John (Mickey Rourke) é tudo que Christian Grey, de 50 Tons de Cinza, deveria ser e não é. Ele só existe quando Elizabeth (Basinger) está em cena. Suas cenas sempre mostram a mesma expressão facial: um sorriso enigmático e um olhar confiante de quem tem tudo sob o seu controle. Não é por acaso que ele é um bem sucedido executivo de Wall Street. Isso funciona muito bem porque entendemos que o magnetismo do personagem está no mistério em torno dele. Não ter ideia de quem ele é, do que pensa ou gosta é assustador, ao mesmo tempo que é excitante. John diz em determinado momento que não está a fim de dividir Liz com outras pessoas e mostra o seu lado controlador ao revelar sua vontade de tratar da nova namorada como se fosse o seu troféu mais precioso.

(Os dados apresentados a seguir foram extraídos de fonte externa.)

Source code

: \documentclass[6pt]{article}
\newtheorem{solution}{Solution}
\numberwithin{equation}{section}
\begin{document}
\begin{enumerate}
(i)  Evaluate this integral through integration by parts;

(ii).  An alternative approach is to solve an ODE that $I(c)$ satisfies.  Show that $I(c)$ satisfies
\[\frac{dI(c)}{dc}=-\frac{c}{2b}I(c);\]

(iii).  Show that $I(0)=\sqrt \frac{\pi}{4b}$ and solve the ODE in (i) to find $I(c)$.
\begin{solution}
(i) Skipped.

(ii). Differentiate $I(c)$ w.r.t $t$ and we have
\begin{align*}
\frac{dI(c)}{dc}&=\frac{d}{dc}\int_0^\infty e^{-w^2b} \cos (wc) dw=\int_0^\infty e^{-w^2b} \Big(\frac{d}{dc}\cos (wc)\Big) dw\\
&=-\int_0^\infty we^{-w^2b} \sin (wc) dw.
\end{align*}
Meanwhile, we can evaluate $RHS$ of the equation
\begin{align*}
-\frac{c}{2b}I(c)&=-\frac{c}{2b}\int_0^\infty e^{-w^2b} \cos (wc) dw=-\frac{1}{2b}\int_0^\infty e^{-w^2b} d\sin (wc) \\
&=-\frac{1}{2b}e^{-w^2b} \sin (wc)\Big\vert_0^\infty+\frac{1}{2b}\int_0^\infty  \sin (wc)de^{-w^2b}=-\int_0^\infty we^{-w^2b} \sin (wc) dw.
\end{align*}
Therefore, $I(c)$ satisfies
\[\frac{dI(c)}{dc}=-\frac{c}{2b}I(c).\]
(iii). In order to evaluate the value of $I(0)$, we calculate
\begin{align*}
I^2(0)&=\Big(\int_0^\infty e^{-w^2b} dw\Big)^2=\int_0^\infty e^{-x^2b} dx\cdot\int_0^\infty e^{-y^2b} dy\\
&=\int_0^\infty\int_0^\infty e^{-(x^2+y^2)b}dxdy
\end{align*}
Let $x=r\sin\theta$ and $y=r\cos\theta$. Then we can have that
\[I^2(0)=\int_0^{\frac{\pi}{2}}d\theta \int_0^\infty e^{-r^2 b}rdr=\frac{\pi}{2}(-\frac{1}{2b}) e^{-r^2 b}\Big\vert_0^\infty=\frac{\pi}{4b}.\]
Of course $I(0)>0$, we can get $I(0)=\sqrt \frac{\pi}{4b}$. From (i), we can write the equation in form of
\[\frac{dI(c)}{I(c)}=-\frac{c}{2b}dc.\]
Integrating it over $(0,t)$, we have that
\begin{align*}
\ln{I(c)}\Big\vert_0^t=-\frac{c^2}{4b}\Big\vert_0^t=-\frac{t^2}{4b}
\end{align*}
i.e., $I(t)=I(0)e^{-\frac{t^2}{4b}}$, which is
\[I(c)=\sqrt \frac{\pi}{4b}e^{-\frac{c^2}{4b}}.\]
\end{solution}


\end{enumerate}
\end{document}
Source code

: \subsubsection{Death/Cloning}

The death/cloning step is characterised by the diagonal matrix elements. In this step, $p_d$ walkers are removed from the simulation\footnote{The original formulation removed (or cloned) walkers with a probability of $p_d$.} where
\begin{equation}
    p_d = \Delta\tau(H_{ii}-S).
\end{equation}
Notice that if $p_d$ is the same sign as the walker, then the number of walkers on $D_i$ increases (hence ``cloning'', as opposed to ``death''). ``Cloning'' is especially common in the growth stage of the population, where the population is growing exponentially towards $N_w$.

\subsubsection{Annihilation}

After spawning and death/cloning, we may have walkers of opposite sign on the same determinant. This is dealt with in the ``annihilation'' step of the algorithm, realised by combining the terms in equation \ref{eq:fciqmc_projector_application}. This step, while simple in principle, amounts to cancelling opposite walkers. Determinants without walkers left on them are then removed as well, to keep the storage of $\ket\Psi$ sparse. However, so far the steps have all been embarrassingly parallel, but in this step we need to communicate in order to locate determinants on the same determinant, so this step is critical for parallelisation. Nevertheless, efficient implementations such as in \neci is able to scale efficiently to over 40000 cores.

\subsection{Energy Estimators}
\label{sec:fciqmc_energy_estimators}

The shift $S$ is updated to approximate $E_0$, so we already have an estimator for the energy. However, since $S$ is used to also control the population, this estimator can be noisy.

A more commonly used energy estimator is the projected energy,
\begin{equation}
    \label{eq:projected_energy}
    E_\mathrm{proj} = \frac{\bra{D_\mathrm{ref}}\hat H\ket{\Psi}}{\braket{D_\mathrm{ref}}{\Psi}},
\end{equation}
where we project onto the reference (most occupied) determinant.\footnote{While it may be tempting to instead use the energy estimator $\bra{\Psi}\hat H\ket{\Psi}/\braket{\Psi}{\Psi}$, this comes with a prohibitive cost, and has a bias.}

Se envolver com uma pessoa desconhecida (considerando que todos seremos eternos enigmas uns para os outros) é sempre entrar numa espiral de confiança e entrega. O problema é quando descobrimos que a pessoa é diferente demais daquilo que nós somos ou queremos para a vida. No caso de John, ele é um adulto “estragado” emocionalmente. Isso fica explícito na cena final, quando ele inicia uma contagem solitária achando que Elizabeth voltaria, que o fim era parte do jogo. Essa é a cena mais bonita e triste de 9 ½ Semanas de Amor. O rompimento com quem ele finalmente conseguiu estabelecer uma conexão, falar de sua família e do que sente machuca até na alma dos espectadores (e por isso que decidi escrever a partir da sua perspectiva. Maioria esmagadora dos reviews do filme se concentram na famosa cena do striptease com “You Can Leave Your Hat On”, a cena brega deles no chão da cozinha provando alimentos, o desejo sexual louco que faz Liz se tocar em pleno expediente – adoro a simulação do orgasmo a partir da velocidade em que o projetor vai trocando de imagens – e deixam de comentar sobre o desenvolvimento do personagem masculino).

Lamentável que 50 Tons de Cinza seja o grande embaixador pop da cultura BDSM quando se existem exemplos bem melhores para serem homenageados, como 9 ½ Semanas de Amor, Secretária (que dizem ter servido de influência para a autora do pornô da mamãe), Crash – Estranhos Prazeres, A Professora de Piano etc. O romance de de 50 Tons é apenas uma ideia vaga, e as pessoas possuem uma predisposição maior a dizer que gostam de algo antes mesmo de conhecer de verdade.

9 ½ Semanas de Amor é uma obra obrigatória na filmografia de Adrian Lyne e de todos os espectadores interessados em histórias de amor que queimam intensamente antes do fim. Não existe uma preocupação com final feliz, existe apenas a vontade de contar a história de um amor arrebatador e intenso demais para que pudesse durar mais tempo. Uma das coisas mais sensuais a que já assisti, definitivamente.